Pedro Valinho Gomes, investigador na área da teologia e filosofia, publicou um artigo no jornal a “Voz de Fátima”, de Portugal, no dia 13 de julho de 2021, abordando o tema do descanso. Como o artigo é muito bem elaborado, simplesmente, transcrevo as reflexões de Pedro Valinho Gomes.

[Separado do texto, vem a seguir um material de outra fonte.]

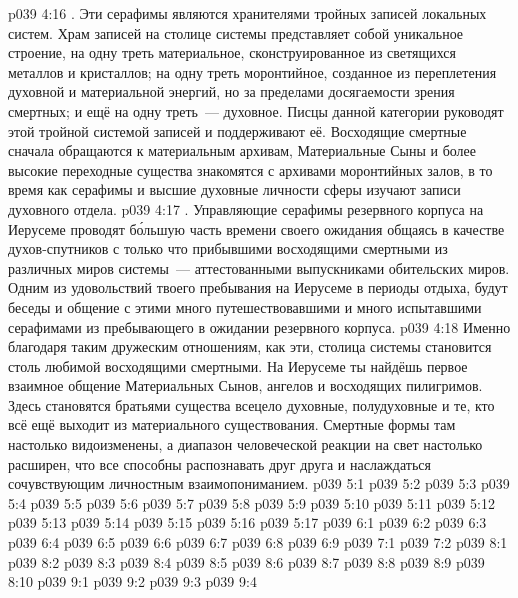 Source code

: \vs p039 4:16 . Эти серафимы являются хранителями тройных записей локальных систем. Храм записей на столице системы представляет собой уникальное строение, на одну треть материальное, сконструированное из светящихся металлов и кристаллов; на одну треть моронтийное, созданное из переплетения духовной и материальной энергий, но за пределами досягаемости зрения смертных; и ещё на одну треть~--- духовное. Писцы данной категории руководят этой тройной системой записей и поддерживают её. Восходящие смертные сначала обращаются к материальным архивам, Материальные Сыны и более высокие переходные существа знакомятся с архивами моронтийных залов, в то время как серафимы и высшие духовные личности сферы изучают записи духовного отдела.
\vs p039 4:17 . Управляющие серафимы резервного корпуса на Иерусеме проводят б\'ольшую часть времени своего ожидания общаясь в качестве духов\hyp{}спутников с только что прибывшими восходящими смертными из различных миров системы~--- аттестованными выпускниками обительских миров. Одним из удовольствий твоего пребывания на Иерусеме в периоды отдыха, будут беседы и общение с этими много путешествовавшими и много испытавшими серафимами из пребывающего в ожидании резервного корпуса.
\vs p039 4:18 Именно благодаря таким дружеским отношениям, как эти, столица системы становится столь любимой восходящими смертными. На Иерусеме ты найдёшь первое взаимное общение Материальных Сынов, ангелов и восходящих пилигримов. Здесь становятся братьями существа всецело духовные, полудуховные и те, кто всё ещё выходит из материального существования. Смертные формы там настолько видоизменены, а диапазон человеческой реакции на свет настолько расширен, что все способны распознавать друг друга и наслаждаться сочувствующим личностным взаимопониманием.
\vs p039 5:1 
\vs p039 5:2 
\vs p039 5:3 
\vs p039 5:4 
\vs p039 5:5 
\vs p039 5:6 
\vs p039 5:7 
\vs p039 5:8 
\vs p039 5:9 
\vs p039 5:10 
\vs p039 5:11 \pc 
\vs p039 5:12 
\vs p039 5:13 \pc 
\vs p039 5:14 
\vs p039 5:15 \pc 
\vs p039 5:16 
\vs p039 5:17 
\vs p039 6:1 
\vs p039 6:2 
\vs p039 6:3 
\vs p039 6:4 
\vs p039 6:5 
\vs p039 6:6 
\vs p039 6:7 
\vs p039 6:8 
\vs p039 6:9 \pc 
{}
\vs p039 7:1 
\vs p039 7:2 
\vs p039 8:1 
\vs p039 8:2 \pc 
\vs p039 8:3 
\vs p039 8:4 
\vs p039 8:5 
\vs p039 8:6 
\vs p039 8:7 \pc 
\vs p039 8:8 
\vs p039 8:9 \pc 
\vs p039 8:10 
\vs p039 9:1 
\vs p039 9:2 
\vs p039 9:3 
\vsetoff
\vs p039 9:4 
\quizlink
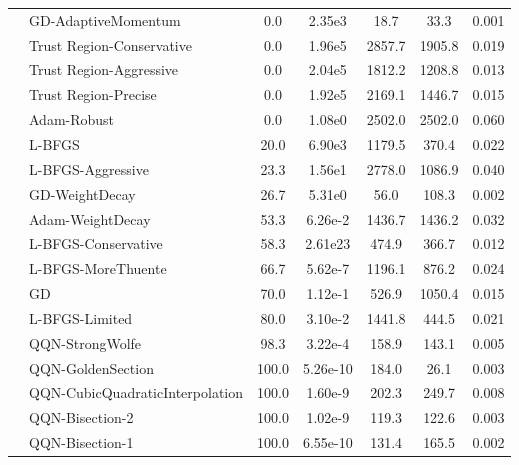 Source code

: \documentclass{article}
\begin{document}
\begin{table}[htbp]
{\begin{tabular}{p{2.5cm}p{2.5cm}*{5}{c}}
 & GD-AdaptiveMomentum & 0.0 & 2.35e3 & 18.7 & 33.3 & 0.001 \\
 & Trust Region-Conservative & 0.0 & 1.96e5 & 2857.7 & 1905.8 & 0.019 \\
 & Trust Region-Aggressive & 0.0 & 2.04e5 & 1812.2 & 1208.8 & 0.013 \\
 & Trust Region-Precise & 0.0 & 1.92e5 & 2169.1 & 1446.7 & 0.015 \\
 & Adam-Robust & 0.0 & 1.08e0 & 2502.0 & 2502.0 & 0.060 \\
 & L-BFGS & 20.0 & 6.90e3 & 1179.5 & 370.4 & 0.022 \\
 & L-BFGS-Aggressive & 23.3 & 1.56e1 & 2778.0 & 1086.9 & 0.040 \\
 & GD-WeightDecay & 26.7 & 5.31e0 & 56.0 & 108.3 & 0.002 \\
 & Adam-WeightDecay & 53.3 & 6.26e-2 & 1436.7 & 1436.2 & 0.032 \\
 & L-BFGS-Conservative & 58.3 & 2.61e23 & 474.9 & 366.7 & 0.012 \\
 & L-BFGS-MoreThuente & 66.7 & 5.62e-7 & 1196.1 & 876.2 & 0.024 \\
 & GD & 70.0 & 1.12e-1 & 526.9 & 1050.4 & 0.015 \\
 & L-BFGS-Limited & 80.0 & 3.10e-2 & 1441.8 & 444.5 & 0.021 \\
 & QQN-StrongWolfe & 98.3 & 3.22e-4 & 158.9 & 143.1 & 0.005 \\
 & QQN-GoldenSection & 100.0 & 5.26e-10 & 184.0 & 26.1 & 0.003 \\
 & QQN-CubicQuadraticInterpolation & 100.0 & 1.60e-9 & 202.3 & 249.7 & 0.008 \\
 & QQN-Bisection-2 & 100.0 & 1.02e-9 & 119.3 & 122.6 & 0.003 \\
 & QQN-Bisection-1 & 100.0 & 6.55e-10 & 131.4 & 165.5 & 0.002 \\
\midrule
\bottomrule
\end{tabular}
}
\end{table}
\end{document}
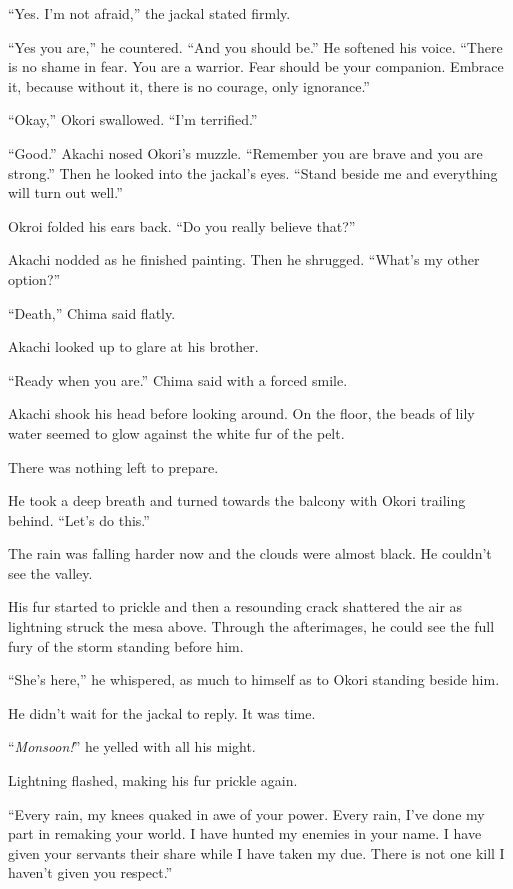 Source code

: ``Yes. I'm not afraid,'' the jackal stated firmly.

``Yes you are,'' he countered. ``And you should be.'' He softened his voice. ``There is no shame in fear. You are a warrior. Fear should be your companion. Embrace it, because without it, there is no courage, only ignorance.''

``Okay,'' Okori swallowed. ``I'm terrified.''

``Good.'' Akachi nosed Okori's muzzle. ``Remember you are brave and you are strong.'' Then he looked into the jackal's eyes. ``Stand beside me and everything will turn out well.''

Okroi folded his ears back. ``Do you really believe that?''

Akachi nodded as he finished painting. Then he shrugged. ``What's my other option?''

``Death,'' Chima said flatly.

Akachi looked up to glare at his brother.

``Ready when you are.'' Chima said with a forced smile.

Akachi shook his head before looking around. On the floor, the beads of lily water seemed to glow against the white fur of the pelt.

There was nothing left to prepare.

He took a deep breath and turned towards the balcony with Okori trailing behind. ``Let's do this.''

The rain was falling harder now and the clouds were almost black. He couldn't see the valley.

His fur started to prickle and then a resounding crack shattered the air as lightning struck the mesa above. Through the afterimages, he could see the full fury of the storm standing before him.

``She's here,'' he whispered, as much to himself as to Okori standing beside him.

He didn't wait for the jackal to reply. It was time.

``\emph{Monsoon!}'' he yelled with all his might.

Lightning flashed, making his fur prickle again.

``Every rain, my knees quaked in awe of your power. Every rain, I've done my part in remaking your world. I have hunted my enemies in your name. I have given your servants their share while I have taken my due. There is not one kill I haven't given you respect.''

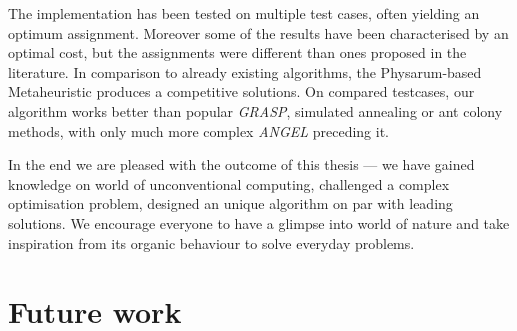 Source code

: The implementation has been tested on multiple test cases, often yielding an optimum assignment. Moreover some of the results have been characterised by an optimal cost, but the assignments were different than ones proposed in the literature. In comparison to already existing algorithms, the Physarum-based Metaheuristic produces a competitive solutions. On compared testcases, our algorithm works better than popular \textit{GRASP}, simulated annealing or ant colony methods, with only much more complex \textit{ANGEL} preceding it.

In the end we are pleased with the outcome of this thesis --- we have gained knowledge on world of unconventional computing, challenged a complex optimisation problem, designed an unique algorithm on par with leading solutions. We encourage everyone to have a glimpse into world of nature and take inspiration from its organic behaviour to solve everyday problems.


\section*{Future work}


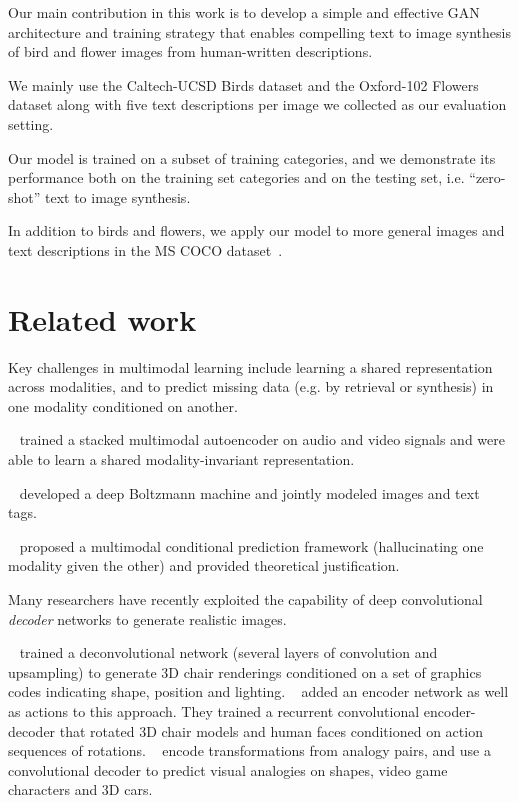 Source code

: Our main contribution in this work is to develop a simple and effective GAN architecture and training strategy that enables compelling text to image synthesis of bird and flower images from human-written descriptions.

We mainly use the Caltech-UCSD Birds dataset and the Oxford-102 Flowers dataset along with five text descriptions per image we collected as our evaluation setting.

Our model is trained on a subset of training categories, and we demonstrate its performance both on the training set categories and on the testing set, i.e. ``zero-shot'' text to image synthesis.

In addition to birds and flowers, we apply our model to more general images and text descriptions in the MS COCO dataset~\cite{lin2014microsoft}.

\section{Related work}
\label{related}

Key challenges in multimodal learning include learning a shared representation across modalities, and to predict missing data (e.g. by retrieval or synthesis) in one modality conditioned on another.

~\citet{ngiam2011multimodal} trained a stacked multimodal autoencoder on audio and video signals and were able to learn a shared modality-invariant representation. 

~\citet{srivastava2012multimodal} developed a deep Boltzmann machine and jointly modeled images and text tags. 

~\citet{sohn2014improved} proposed a multimodal conditional prediction framework (hallucinating one modality given the other) and provided theoretical justification.

Many researchers have recently exploited the capability of deep convolutional \emph{decoder} networks to generate realistic images.

~\citet{dosovitskiy2015learning} trained a deconvolutional network (several layers of convolution and upsampling) to generate 3D chair renderings conditioned on a set of graphics codes indicating shape, position and lighting.
~\citet{yang2015weakly} added an encoder network as well as actions to this approach. They trained a recurrent convolutional encoder-decoder that rotated 3D chair models and human faces conditioned on action sequences of rotations.
~\citet{reed2015deep} encode transformations from analogy pairs, and use a convolutional decoder to predict visual analogies on shapes, video game characters and 3D cars.

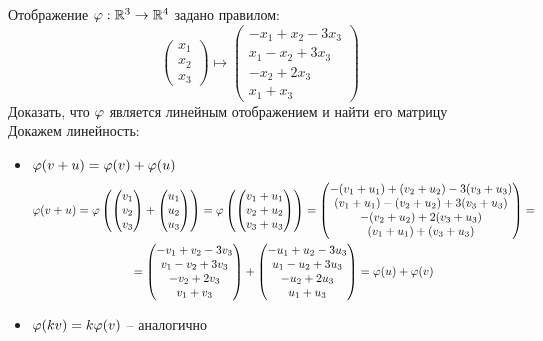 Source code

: Отображение $ \varphi : \mathbb{R}^3 \to \mathbb{R}^4 $ задано правилом:
$$
\begin{pmatrix}
	x_1 \\
    x_2 \\
    x_3
\end{pmatrix} \mapsto
\begin{pmatrix}
	-x_1 + x_2 - 3x_3 \\
    x_1 - x_2 + 3x_3 \\
    -x_2 + 2x_3 \\
    x_1 + x_3
\end{pmatrix} $$
Доказать, что $ \varphi $ является линейным отображением и найти его матрицу \\
Докажем линейность:
\begin{itemize}
	\item $ \varphi(v + u) = \varphi(v) + \varphi(u) $
    \begin{multline*}
        \varphi(v + u) = \varphi \left(
        \begin{pmatrix}
            v_1 \\
            v_2 \\
            v_3
        \end{pmatrix} +
        \begin{pmatrix}
            u_1 \\
            u_2 \\
            u_3
        \end{pmatrix} \right) = \varphi \left(
        \begin{pmatrix}
            v_1 + u_1 \\
            v_2 + u_2 \\
            v_3 + u_3
        \end{pmatrix} \right) =
        \begin{pmatrix}
            -(v_1 + u_1) + (v_2 + u_2) - 3(v_3 + u_3) \\
            (v_1 + u_1) - (v_2 + u_2) + 3(v_3 + u_3) \\
            -(v_2 + u_2) + 2(v_3 + u_3) \\
            (v_1 + u_1) + (v_3 + u_3)
        \end{pmatrix} = \\
        =
        \begin{pmatrix}
            -v_1 + v_2 - 3v_3 \\
            v_1 - v_2 + 3v_3 \\
            -v_2 + 2v_3 \\
            v_1 + v_3
        \end{pmatrix} +
        \begin{pmatrix}
            -u_1 + u_2 - 3u_3 \\
            u_1 - u_2 + 3u_3 \\
            -u_2 + 2u_3 \\
            u_1 + u_3
        \end{pmatrix} = \varphi(u) + \varphi(v)
    \end{multline*}
    \item $ \varphi(kv) = k\varphi(v) $ -- аналогично
\end{itemize}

“Poucas coisas são tão difíceis como a simples arte de fazer nada. É talvez por esta minha inaptidão para o descanso que recordo frequentemente uma prece do livro de oração da Igreja Anglicana – The book of common prayer – que reza assim: “Eis mais um dia, Senhor. Não sei o que ele me trará, mas que eu esteja, Senhor, preparado para o que quer que seja. Se devo levantar-me, que me levante com coragem. Se devo ficar quieto, ajuda-me a estar pacificado. Se devo deitar-me, ajuda-me a fazê-lo com paciência. E se devo fazer nada, ajuda-me a fazê-lo com elegância. Faz destas palavras mais do que palavras e dá-me o Espírito de Jesus. Amém”.

Fazer nada com elegância é o tipo de descanso a que Deus convida. É ele quem dá o exemplo, no final do trabalho árduo da criação. Os primeiros capítulos do Gênesis são de uma candura comovedora. Deus estafou-se a criar o mundo e, terminada a tarefa, deixou-se cair no sofá a contemplar e a bendizer. Já o tinha feito no final de cada dia de criação, como que a dar tempo à relação desprendida com as suas criaturas. Mas precisa de um dia de descanso para fazer nada com elegância. O sétimo dia é um tempo cheio de nada, em que o outro ganha espaço no coração de Deus. Deus descansa na sua criação contemplando e bendizendo. É isso o descanso: contemplar e bendizer. Deus é mestre em fazer nada de forma elegante.

O livro do Gênesis não nos diz o que fazia a humanidade, recém-criada um dia antes, enquanto Deus descansava, mas estou em crer que já atrapalhava com esquemas e projetos e uma agenda cheia de coisas absolutamente inadiáveis (como, por exemplo, comer daquele fruto tentador da árvore no meio do jardim). Só assim se justifica que o Deus de Israel decida fazer do descanso um mandamento. Que o descanso nos seja mandado é sinal de que precisamos aprender como se faz. Vou-me convencendo de que a minha agenda de férias nem sempre tem muito do sofá em que Deus contempla e bendiz. Talvez precise de deixar o outro ganhar espaço no meu coração e de descansar aí como quem encontrou a sua casa.

Thomas Merton toca a ferida da minha mania de atrapalhar: “Alguns de nós precisam de descobrir que não começaremos a viver mais plenamente até termos a coragem de fazer e ver e provar e experimentar muito menos do que o habitual. E para um homem que se deixou arrastar completamente pela sua atividade, nada é mais difícil do que ficar parado e descansar, sem fazer absolutamente nada. O próprio ato de descansar é o mais difícil e mais corajoso que ele pode realizar”. 

Neste sétimo dia que me é dado, tentarei não atrapalhar. Vou pedir a graça de fazer nada de forma elegante”.